You can replace with a new BB but you need to measure the width across the shell. See here if you can put up with the annoying bloke (skip to 2:35 mins in) Your shell will either be 68 or 73 wide. A UN 55 BB should suffice however then you need to consider spindle length which will have an effect with the chain line


----------



## raleighnut (8 Apr 2014)

SimonJKH said:


> Okay, as a first step in this adventure, I've stripped the frame as far as I think I need to.
> 
> 
> 
> ...


If its not too damaged give it a good clean and new bearings it is after all an old (quality) campag BB


----------



## SimonJKH (8 Apr 2014)

4F said:


> See here if you can put up with the annoying bloke


Woah, you weren't kidding.
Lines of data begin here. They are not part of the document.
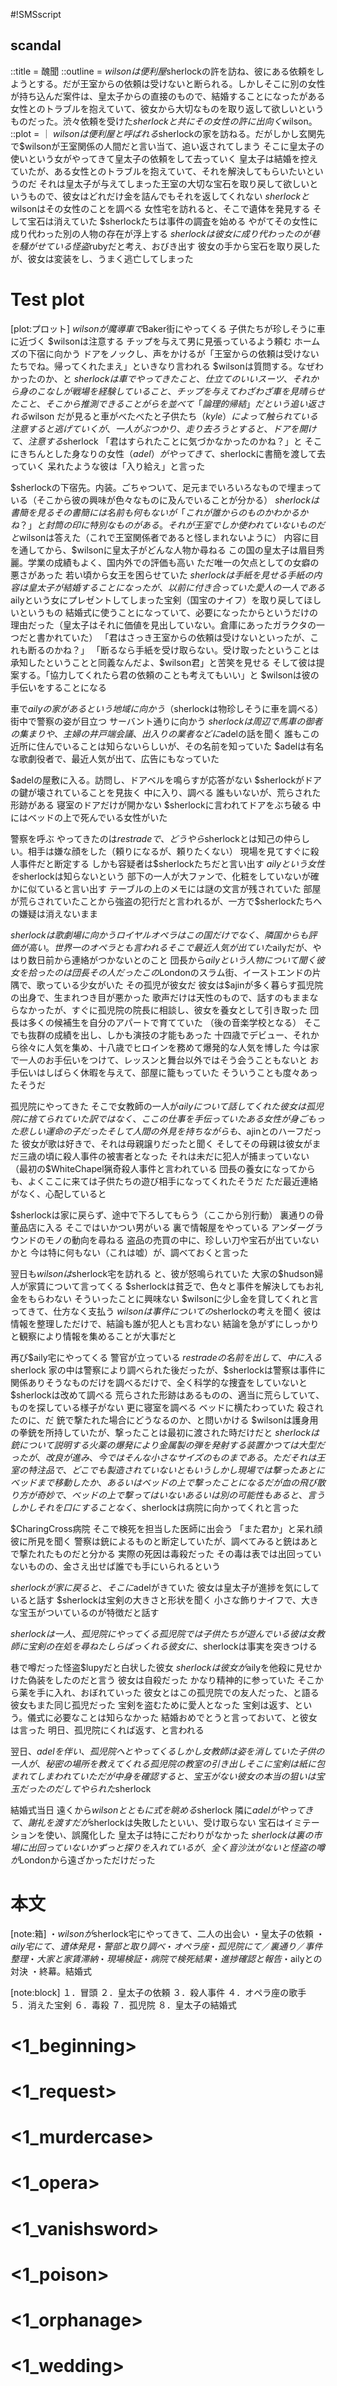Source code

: #!SMSscript

## scandal

::title = 醜聞
::outline = $wilsonは便利屋$sherlockの許を訪ね、彼にある依頼をしようとする。だが王室からの依頼は受けないと断られる。しかしそこに別の女性が持ち込んだ案件は、皇太子からの直接のもので、結婚することになったがある女性とのトラブルを抱えていて、彼女から大切なものを取り返して欲しいというものだった。渋々依頼を受けた$sherlockと共にその女性の許に出向く$wilson。
::plot = ｜
$wilsonは便利屋と呼ばれる$sherlockの家を訪ねる。だがしかし玄関先で$wilsonが王室関係の人間だと言い当て、追い返されてしまう
そこに皇太子の使いという女がやってきて皇太子の依頼をして去っていく
皇太子は結婚を控えていたが、ある女性とのトラブルを抱えていて、それを解決してもらいたいというのだ
それは皇太子が与えてしまった王室の大切な宝石を取り戻して欲しいというもので、彼女はどれだけ金を詰んでもそれを返してくれない
$sherlockと$wilsonはその女性のことを調べる
女性宅を訪れると、そこで遺体を発見する
そして宝石は消えていた
$sherlockたちは事件の調査を始める
やがてその女性に成り代わった別の人物の存在が浮上する
$sherlockは彼女に成り代わったのが巷を騒がせている怪盗$rubyだと考え、おびき出す
彼女の手から宝石を取り戻したが、彼女は変装をし、うまく逃亡してしまった

# Test plot

[plot:プロット]
$wilsonが魔導車で$Baker街にやってくる
子供たちが珍しそうに車に近づく
$wilsonは注意する
チップを与えて男に見張っているよう頼む
ホームズの下宿に向かう
ドアをノックし、声をかけるが「王室からの依頼は受けないたちでね。帰ってくれたまえ」といきなり言われる
$wilsonは質問する。なぜわかったのか、と
$sherlockは車でやってきたこと、仕立てのいいスーツ、それから身のこなしが戦場を経験していること、チップを与えてわざわざ車を見晴らせたこと、
そこから推測できることがらを並べて「論理的帰結」だという
追い返される$wilson
だが見ると車がべたべたと子供たち（$kyle）によって触られている
注意すると逃げていくが、一人がぶつかり、走り去ろうとする
と、ドアを開けて、注意する$sherlock
「君はすられたことに気づかなかったのかね？」と
そこにきちんとした身なりの女性（$adel）がやってきて、$sherlockに書簡を渡して去っていく
呆れたような彼は「入り給え」と言った

$sherlockの下宿先。内装。ごちゃついて、足元までいろいろなもので埋まっている（そこから彼の興味が色々なものに及んでいることが分かる）
$sherlockは書簡を見る
その書簡には名前も何もないが「これが誰からのものかわかるかね？」と
封筒の印に特別なものがある。それが王室でしか使われていないものだと$wilsonは答えた（これで王室関係者であると怪しまれないように）
内容に目を通してから、$wilsonに皇太子がどんな人物か尋ねる
この国の皇太子は眉目秀麗。学業の成績もよく、国内外での評価も高い
ただ唯一の欠点としての女癖の悪さがあった
若い頃から女王を困らせていた
$sherlockは手紙を見せる
手紙の内容は皇太子が結婚することになったが、以前に付き合っていた愛人の一人である$ailyという女にプレゼントしてしまった宝剣（国宝のナイフ）を取り戻してほしいというもの
結婚式に使うことになっていて、必要になったからというだけの理由だった（皇太子はそれに価値を見出していない。倉庫にあったガラクタの一つだと書かれていた）
「君はさっき王室からの依頼は受けないといったが、これも断るのかね？」
「断るなら手紙を受け取らない。受け取ったということは承知したということと同義なんだよ、$wilson君」と苦笑を見せる
そして彼は提案する。「協力してくれたら君の依頼のことも考えてもいい」と
$wilsonは彼の手伝いをすることになる

車で$ailyの家があるという地域に向かう
（$sherlockは物珍しそうに車を調べる）
街中で警察の姿が目立つ
サーバント通りに向かう
$sherlockは周辺で馬車の御者の集まりや、主婦の井戸端会議、出入りの業者などに$adelの話を聞く
誰もこの近所に住んでいることは知らないらしいが、その名前を知っていた
$adelは有名な歌劇役者で、最近人気が出て、広告にもなっていた

$adelの屋敷に入る。訪問し、ドアベルを鳴らすが応答がない
$sherlockがドアの鍵が壊されていることを見抜く
中に入り、調べる
誰もいないが、荒らされた形跡がある
寝室のドアだけが開かない
$sherlockに言われてドアをぶち破る
中にはベッドの上で死んでいる女性がいた

警察を呼ぶ
やってきたのは$restradeで、どうやら$sherlockとは知己の仲らしい。相手は嫌な顔をした（頼りになるが、頼りたくない）
現場を見てすぐに殺人事件だと断定する
しかも容疑者は$sherlockたちだと言い出す
$ailyという女性を$sherlockは知らないという
部下の一人が大ファンで、化粧をしていないが確かに似ていると言い出す
テーブルの上のメモには謎の文言が残されていた
部屋が荒らされていたことから強盗の犯行だと言われるが、一方で$sherlockたちへの嫌疑は消えないまま

$sherlockは歌劇場に向かう
ロイヤルオペラはこの国だけでなく、隣国からも評価が高い。世界一のオペラとも言われる
そこで最近人気が出ていた$ailyだが、やはり数日前から連絡がつかないとのこと
団長から$ailyという人物について聞く
彼女を拾ったのは団長その人だった
この$Londonのスラム街、イーストエンドの片隅で、歌っている少女がいた
その孤児が彼女だ
彼女は$ajinが多く暮らす孤児院の出身で、生まれつき目が悪かった
歌声だけは天性のもので、話すのもままならなかったが、すぐに孤児院の院長に相談し、彼女を養女として引き取った
団長は多くの候補生を自分のアパートで育てていた
（後の音楽学校となる）
そこでも抜群の成績を出し、しかも演技の才能もあった
十四歳でデビュー、それから徐々に人気を集め、十八歳でヒロインを務めて爆発的な人気を博した
今は家で一人のお手伝いをつけて、レッスンと舞台以外ではそう会うこともないと
お手伝いはしばらく休暇を与えて、部屋に籠もっていた
そういうことも度々あったそうだ

孤児院にやってきた
そこで女教師の一人が$ailyについて話してくれた
彼女は孤児院に捨てられていた訳ではなく、ここの仕事を手伝っていたある女性が身ごもった悲しい運命の子だった
そして人間の外見を持ちながらも、$ajinとのハーフだった
彼女が歌は好きで、それは母親譲りだったと聞く
そしてその母親は彼女がまだ三歳の頃に殺人事件の被害者となった
それは未だに犯人が捕まっていない（最初の$WhiteChapel猟奇殺人事件と言われている
団長の養女になってからも、よくここに来ては子供たちの遊び相手になってくれたそうだ
ただ最近連絡がなく、心配していると

$sherlockは家に戻らず、途中で下ろしてもらう（ここから別行動）
裏通りの骨董品店に入る
そこではいかつい男がいる
裏で情報屋をやっている
アンダーグラウンドのモノの動向を尋ねる
盗品の売買の中に、珍しい刀や宝石が出ていないかと
今は特に何もない（これは嘘）が、調べておくと言った

翌日も$wilsonは$sherlock宅を訪れる
と、彼が怒鳴られていた
大家の$hudson婦人が家賃について言ってくる
$sherlockは貧乏で、色々と事件を解決してもお礼金をもらわない
そういったことに興味ない
$wilsonに少し金を貸してくれと言ってきて、仕方なく支払う
$wilsonは事件についての$sherlockの考えを聞く
彼は情報を整理しただけで、結論も誰が犯人とも言わない
結論を急がずにしっかりと観察により情報を集めることが大事だと

再び$aily宅にやってくる
警官が立っている
$restradeの名前を出して、中に入る$sherlock
家の中は警察により調べられた後だったが、$sherlockは警察は事件に関係ありそうなものだけを調べるだけで、全く科学的な捜査をしていないと
$sherlockは改めて調べる
荒らされた形跡はあるものの、適当に荒らしていて、ものを探している様子がない
更に寝室を調べる
ベッドに横たわっていた
殺されたのに、だ
銃で撃たれた場合にどうなるのか、と問いかける
$wilsonは護身用の拳銃を所持していたが、撃ったことは最初に渡された時だけだと
$sherlockは銃について説明する
火薬の爆発により金属製の弾を発射する装置
かつては大型だったが、改良が進み、今ではそんな小さなサイズのものまである。ただそれは王室の特注品で、どこでも製造されていないともいう
しかし現場では撃ったあとにベッドまで移動したか、あるいはベッドの上で撃ったことになる
だが血の飛び散り方が奇妙で、ベッドの上で撃ってはいない
あるいは別の可能性もあると、言う
しかしそれを口にすることなく、$sherlockは病院に向かってくれと言った

$CharingCross病院
そこで検死を担当した医師に出会う
「また君か」と呆れ顔
彼に所見を聞く
警察は銃によるものと断定していたが、調べてみると銃はあとで撃たれたものだと分かる
実際の死因は毒殺だった
その毒は表では出回っていないものの、金さえ出せば誰でも手にいられるという

$sherlockが家に戻ると、そこに$adelがきていた
彼女は皇太子が進捗を気にしていると話す
$sherlockは宝剣の大きさと形状を聞く
小さな飾りナイフで、大きな宝玉がついているのが特徴だと話す

$sherlockは一人、孤児院にやってくる
孤児院では子供たちが遊んでいる
彼は女教師に宝剣の在処を尋ねた
しらばっくれる彼女に、$sherlockは事実を突きつける

巷で噂だった怪盗$lupyだと白状した彼女
$sherlockは彼女が$ailyを他殺に見せかけた偽装をしたのだと言う
彼女は自殺だった
かなり精神的に参っていた
そこから薬を手に入れ、おぼれていった
彼女とはこの孤児院での友人だった、と語る
彼女もまた同じ孤児だった
宝剣を盗むために愛人となった
宝剣は返す、という。儀式に必要なことは知らなかった
結婚おめでとうと言っておいて、と彼女は言った
明日、孤児院にくれば返す、と言われる

翌日、$adelを伴い、孤児院へとやってくる
しかし女教師は姿を消していた
子供の一人が、秘密の場所を教えてくれる
孤児院の教室の引き出し
そこに宝剣は紙に包まれてしまわれていた
だが中身を確認すると、宝玉がない
彼女の本当の狙いは宝玉だったのだ
してやられた$sherlock

結婚式当日
遠くから$wilsonとともに式を眺める$sherlock
隣に$adelがやってきて、謝礼を渡す
だが$sherlockは失敗したといい、受け取らない
宝石はイミテーションを使い、誤魔化した
皇太子は特にこだわりがなかった
$sherlockは裏の市場に出回っていないかずっと探りを入れているが、全く音沙汰がないと
怪盗の噂が$Londonから遠ざかっただけだった

# 本文

[note:箱]
・$wilsonが$sherlock宅にやってきて、二人の出会い
・皇太子の依頼
・$aily宅にて、遺体発見
・警部と取り調べ
・オペラ座
・孤児院にて／裏通り／事件整理
・大家と家賃滞納
・現場検証
・病院で検死結果
・進捗確認と報告
・$ailyとの対決
・終幕。結婚式

[note:block]
１．冒頭
２．皇太子の依頼
３．殺人事件
４．オペラ座の歌手
５．消えた宝剣
６．毒殺
７．孤児院
８．皇太子の結婚式

# <1_beginning>
# <1_request>
# <1_murdercase>
# <1_opera>
# <1_vanishsword>
# <1_poison>
# <1_orphanage>
# <1_wedding>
And check his crazy hair!
BUT... quite a bit of good info in there, so thanks for the link. I had already measured a couple of things. I had the shell measured at 63, but I guess its 68 and I mis-read it. I'll check! And the axle measures 120ish. But if I'm going from two chainrings to single speed, I'll want slightly smaller, right?



raleighnut said:


> If its not too damaged give it a good clean and new bearings it is after all an old (quality) campag BB


Well I'll keep hold of it so I can try that in the future, but might be a bit out of my comfort zone right now!


----------



## 4F (8 Apr 2014)

Yes if you are going to single chainring then you will need a shorter spindle. For example on mine I went to 108 but that was also fitting a track chainset. Is it an old double chainset you are using but without one of the rings ? As it happens I have an older UN BB with a 108 spindle waiting to go into one of my bikes so if you wanted you could borrow this to see if that fitted OK before going out and buying one ?


----------



## Andrew_Culture (8 Apr 2014)

Both conversions I've done I've bought singlespeed chainring bolts from Charlie the Bikemonger and used a standard BB.


----------



## SimonJKH (8 Apr 2014)

Who???


----------



## Andrew_Culture (8 Apr 2014)

SimonJKH said:


> Who???



Ta da! http://www.charliethebikemonger.com...single-speed-double-and-extra-large-128-p.asp


----------



## SimonJKH (8 Apr 2014)

Aha! I see what you mean now.


----------



## fossyant (8 Apr 2014)

Just watch the threadding on the replacement Bottom Bracket. Could be British or Italian being a Campag BB originally. I would get the LBS to check first. You also need to be wary if re-using the cranks as well as all square tapers are not the same, there is JIS (most Japanese stuff) and ISO - Italian.


----------



## dave r (8 Apr 2014)

SimonJKH said:


> Thats certainly a good tip, thanks!



Useful stuff on these sites

http://singlespeedcomponents.co.uk/wheels.html

http://www.velosolo.co.uk/shoptrack.html


----------



## SimonJKH (16 May 2014)

Time for an update on what I've achieved. I acquired a pile of bits and pieces and whacked them together. This is what I came up with:-





After the CycleChat velodrome taster session, I decided I liked the feel of 'fixed' and that is the route I took. So I started off with a 'cheap as chips' wheel set from eBay. Rear was a perfect fit for my 120mm OLD stays. It is a flip-flop hub and I have whacked a cheap Dicta free wheel on t'other side, but so far I haven't even been tempted to try it. Matching front wheel looks very nice, but it has a straight-through axle and I discovered that these forks wouldn't take anything bigger than a QR skewer. So what you see here is the original front wheel from my Triban 3. It works fine but at some point I will convert the matching wheel to QR skewer as this wheel has a LOT of miles on it. Crank is also a 'cheapest on eBay' job. I don't really like it, and it arrived badly warped so I had to bend it back to flatness. I'll change it at some point I hope. After trying a couple of Shimano sealed units in the bottom bracket case I wasn't happy with how they fit, so I did indeed clean and re-lube the original campag bb that I removed. It seems to be running fine. Chain is KMC - accept no substitutes  - but the welded-on rear-mech hanger means that the rear drop-outs aren't as long as they once were, so I had to use a half-link to get usable chain-length. Seems to still run smooth though! Pedals are good old m520s. Brakes are Tektro long drop callipers. I had to order a second set once I realised that unless I wanted to start drilling holes in the frame (I did not!) I needed a 'nutted' fit. They work fine now. Brake cables are new inners (Wilkinsons finest!) with the original outers, as they were already cut to length and I am a lazy man! Saddle is a black charge spoon, courtesy of @jowwy OTP - thanks for that, I love it! Ummm... bar-tape is Deda, tyres are again the ones supplied with a Triban 3 and will need replacing soon!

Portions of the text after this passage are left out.